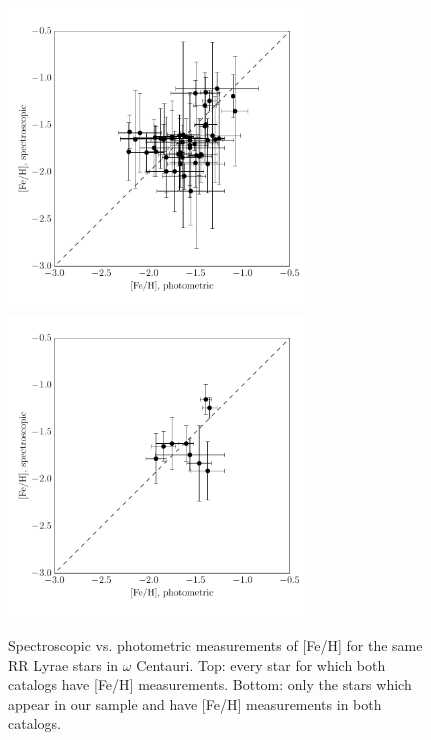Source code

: \documentclass[a4paper,fleqn,usenatbib]{mnras}
\begin{document}
\begin{figure}
\begin{center}
\includegraphics[width=80mm]{final_plots/metallicity_comparison_all.pdf}
\includegraphics[width=80mm]{final_plots/metallicity_comparison_samestars.pdf}
\caption{Spectroscopic vs. photometric measurements of [Fe/H] for the same RR Lyrae stars in $\omega$ Centauri. Top: every star for which both catalogs have [Fe/H] measurements. Bottom: only the stars which appear in our sample and have [Fe/H] measurements in both catalogs.}
\label{fig:metallicity_comparison}
\end{center}
\end{figure}
\end{document}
• • • • •
## Problem to work on
Output a verbatim copy of all entries above; no pictures go in it.

## Task answer
Source code

: \documentclass[a4paper,fleqn,usenatbib]{mnras}
\begin{document}
\begin{figure}
\begin{center}
\includegraphics[width=80mm]{final_plots/metallicity_comparison_all.pdf}
\includegraphics[width=80mm]{final_plots/metallicity_comparison_samestars.pdf}
\caption{Spectroscopic vs. photometric measurements of [Fe/H] for the same RR Lyrae stars in $\omega$ Centauri. Top: every star for which both catalogs have [Fe/H] measurements. Bottom: only the stars which appear in our sample and have [Fe/H] measurements in both catalogs.}
\label{fig:metallicity_comparison}
\end{center}
\end{figure}
\end{document}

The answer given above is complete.